The performance of three types of low-impact development (LID) rainwater detention structures were tested using simulated storms and ambient rainfall for water quantity and quality parameters in various seasons. The structures included stormwater planter boxes (n=12), extensive ecoroofs (n=2) and a 93 m2 section of porous pavement. The planter box types varied with respect to soil depths (22-26 cm and 38-42 cm), soil mixes (n=2) and with respect to the use of a fabric filter, resulting in 6 unique planter box types measured, each of which had 2 replicates. For the planter boxes and porous pavement, measurement of water retention and time lag between input and output flow was conducted for 6 artificial storms, with inputs approximating a storm intensity of 1.3 cm/24 hr. For the ecoroof panels, ambient rainfall and resulting ecoroof runoff were collected over a 6 month period. Results showed that water retention varied from 0% to 59% for the stormwater planter boxes over 72 separate storm simulations, with a median stormwater retention of 20%. Lag time between the centroids of input and output flow varied from 1.7 min to 29.9 min, with a mean stormwater lag time of 12.8 min for all planter boxes. Using repeated measures ANOVA, with a significance level of p<0.05, differences were found among the planter box types for water retention during dry antecendent storms and for time lag for all storms. In general, as shown by multiple comparison tests, planter box configurations that used a finer, less porous soil mix and had no fabric filter produced the largest stormwater retention and the longest delay in transmission of stormwater through the planter box.
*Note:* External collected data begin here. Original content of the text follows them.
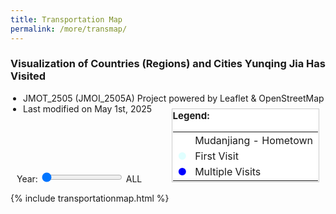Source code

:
 ```yaml
---
title: Transportation Map
permalink: /more/transmap/
---
```


<style>
.intro{
font-family:times;
font-size:21px;
}
</style>

<script>
if (window !== window.top) {
  document.querySelectorAll('body *:not(#map):not(#map *)').forEach(e => e.style.display = 'none');
  document.documentElement.style.height = '100%';
  document.body.style.height = '100%';
  const map = document.getElementById('map');
  if (map) map.style.height = '100%';
}
</script>

### Visualization of Countries (Regions) and Cities Yunqing Jia Has Visited

<ul style="list-style-type: disc; padding-left: 20px;">
  <li>JMOT_2505 (JMOI_2505A) Project powered by Leaflet & OpenStreetMap</li>
  <li>Last modified on May 1st, 2025</li>
</ul>

<br>

<div style="height: 50px;"></div>

<div style="margin: 10px; position: relative;">
  <label for="yearSlider">Year:</label>
  <input type="range" id="yearSlider" min="1997" max="{{ site.time | date: '%Y' }}" step="1" value="1997">
  <span id="yearLabel">ALL</span>

  <div id="legend" style="background: white; padding: 1px; border: 1px solid #ccc; position: absolute; top: -100px; right: 0px; z-index: 1000; font-size: 15px;">
  <b>Legend:</b>
  <table style="border-collapse: collapse; margin-bottom: 0; padding-bottom: 0;">
    <tr style="border: none;">
      <td style="border: none; padding-top: 3px; padding-right: 5px; text-align: center;">
        <i class="fa fa-home" style="color: rgb(97,170,227);"></i>
      </td>
      <td style="border: none; padding-top: 3px;">Mudanjiang - Hometown</td>
    </tr>
    <tr style="border: none;">
      <td style="border: none; padding-top: 1px; padding-right: 5px; text-align: center;">
        <span style="color: rgb(224,255,255);">●</span>
      </td>
      <td style="border: none; padding-top: 1px;">First Visit</td>
    </tr>
    <tr style="border: none;">
      <td style="border: none; padding-top: 1px; padding-right: 5px; text-align: center;">
        <span style="color: blue;">●</span>
      </td>
      <td style="border: none; padding-top: 1px;">Multiple Visits</td>
    </tr>
  </table>
  </div>

</div>

{% include transportationmap.html %}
For water quality for 5 simulated storms for all boxes, mean specific conductivity increased by 27 µS/cm from input to output flow, and mean water temperature decreased by 1.9°C. Ecoroof water retention varied from 0% to 100% depending on storm duration, with a negative exponential relationship found between water retention % and storm duration (adj R2 = 0.41, p<.005). Porous pavement storm simulations showed >99% retention for 3 storms, while not performing as well during 3 other storm simulations due to clogging that occurred on site. Overall this study found that all three structures, stormwater boxes, ecoroofs and porous pavement, hold promise for a significant reduction in stormwater in urban and suburban neighborhoods.